• Data extract:
====================

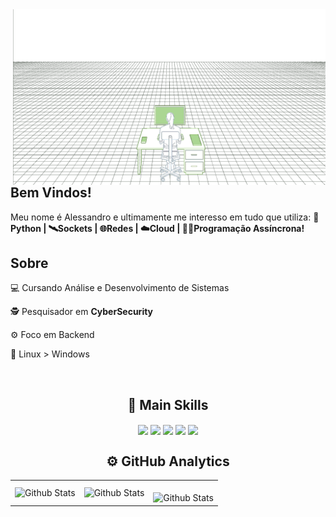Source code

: <!--IMAGEM PRINCIPAL A DIREITA-->
<img src="https://github.com/AlldDev/AlldDev/blob/main/cc.gif" alt="ilustração de um hypercubo" min-width="500px" max-width="500px" width="500px" align="right">
<!--BODY PRINCIPAL-->
<h2 align="left">Bem Vindos!</h2>
<p align="left"> 
  Meu nome é Alessandro e ultimamente me interesso em tudo que utiliza: <b>
  🐍Python | 🛰️Sockets | 🌐Redes | ☁️Cloud | 🧟‍♂️Programação Assíncrona!</b>
</p>
<h2 align="left">Sobre</h2>
<p align="left">
  💻 Cursando Análise e Desenvolvimento de Sistemas</p>
  
<p align="left">
  🕵️ Pesquisador em <b>CyberSecurity</b></p>
  
<p align="left">
  ⚙️ Foco em Backend</p>
  
<p align="left">
  🐧 Linux > Windows</p></p>

<br>
<!--PARTE DAS SKILLS-->
<h2 align="center">🍃 Main Skills</h2>
<p align="center">
    <img align="center" src="https://img.shields.io/badge/-CSS-0D1117?style=for-the-badge&logo=CSS3&logoColor=1572B6&labelColor=0D1117"/>
    <img align="center" src="https://img.shields.io/badge/-html-0D1117?style=for-the-badge&logo=html5&labelColor=0D1117"/>
    <img align="center" src="https://img.shields.io/badge/-Php-0D1117?style=for-the-badge&logo=react&labelColor=0D1117"/>
    <img align="center" src="https://img.shields.io/badge/-python-0D1117?style=for-the-badge&logo=python&labelColor=0D1117&textColor=0D1117"/>
    <img align="center" src="https://img.shields.io/badge/-_SQL_Server-0D1117?style=for-the-badge&logo=microsoft-sql-server&labelColor=0D1117"/>
</p>

<!--PARTE PARA O GITHUB ANALYTICS-->
<h2 align="center">⚙️ GitHub Analytics</h2>
<table>
  <tr>
    <td>
      <img
        align="left"
        src="https://github-readme-stats.vercel.app/api?username=AlldDev&theme=dark&hide_border=false&include_all_commits=true"
        alt="Github Stats"
      />
    </td>
    <td>
      <img
        align="left"
        src="https://github-readme-stats.vercel.app/api/top-langs/?username=AlldDev&theme=dark&hide_border=false&include_all_commits=true&count_private=true&layout=compact"
        alt="Github Stats"
      />
    </td>
    <td>
      <br />
      <img
        align="left"
        src="https://github-readme-streak-stats.herokuapp.com/?user=AlldDev&theme=dark&hide_border=false"
        alt="Github Stats"
      />
    </td>
  </tr>
</table>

====================

• What you will do:
Output the records above exactly; leave out the pictures.

• Solution:
Source code

: <!--IMAGEM PRINCIPAL A DIREITA-->
<img src="https://github.com/AlldDev/AlldDev/blob/main/cc.gif" alt="ilustração de um hypercubo" min-width="500px" max-width="500px" width="500px" align="right">
<!--BODY PRINCIPAL-->
<h2 align="left">Bem Vindos!</h2>
<p align="left"> 
  Meu nome é Alessandro e ultimamente me interesso em tudo que utiliza: <b>
  🐍Python | 🛰️Sockets | 🌐Redes | ☁️Cloud | 🧟‍♂️Programação Assíncrona!</b>
</p>
<h2 align="left">Sobre</h2>
<p align="left">
  💻 Cursando Análise e Desenvolvimento de Sistemas</p>
  
<p align="left">
  🕵️ Pesquisador em <b>CyberSecurity</b></p>
  
<p align="left">
  ⚙️ Foco em Backend</p>
  
<p align="left">
  🐧 Linux > Windows</p></p>

<br>
<!--PARTE DAS SKILLS-->
<h2 align="center">🍃 Main Skills</h2>
<p align="center">
    <img align="center" src="https://img.shields.io/badge/-CSS-0D1117?style=for-the-badge&logo=CSS3&logoColor=1572B6&labelColor=0D1117"/>
    <img align="center" src="https://img.shields.io/badge/-html-0D1117?style=for-the-badge&logo=html5&labelColor=0D1117"/>
    <img align="center" src="https://img.shields.io/badge/-Php-0D1117?style=for-the-badge&logo=react&labelColor=0D1117"/>
    <img align="center" src="https://img.shields.io/badge/-python-0D1117?style=for-the-badge&logo=python&labelColor=0D1117&textColor=0D1117"/>
    <img align="center" src="https://img.shields.io/badge/-_SQL_Server-0D1117?style=for-the-badge&logo=microsoft-sql-server&labelColor=0D1117"/>
</p>

<!--PARTE PARA O GITHUB ANALYTICS-->
<h2 align="center">⚙️ GitHub Analytics</h2>
<table>
  <tr>
    <td>
      <img
        align="left"
        src="https://github-readme-stats.vercel.app/api?username=AlldDev&theme=dark&hide_border=false&include_all_commits=true"
        alt="Github Stats"
      />
    </td>
    <td>
      <img
        align="left"
        src="https://github-readme-stats.vercel.app/api/top-langs/?username=AlldDev&theme=dark&hide_border=false&include_all_commits=true&count_private=true&layout=compact"
        alt="Github Stats"
      />
    </td>
    <td>
      <br />
      <img
        align="left"
        src="https://github-readme-streak-stats.herokuapp.com/?user=AlldDev&theme=dark&hide_border=false"
        alt="Github Stats"
      />
    </td>
  </tr>
</table>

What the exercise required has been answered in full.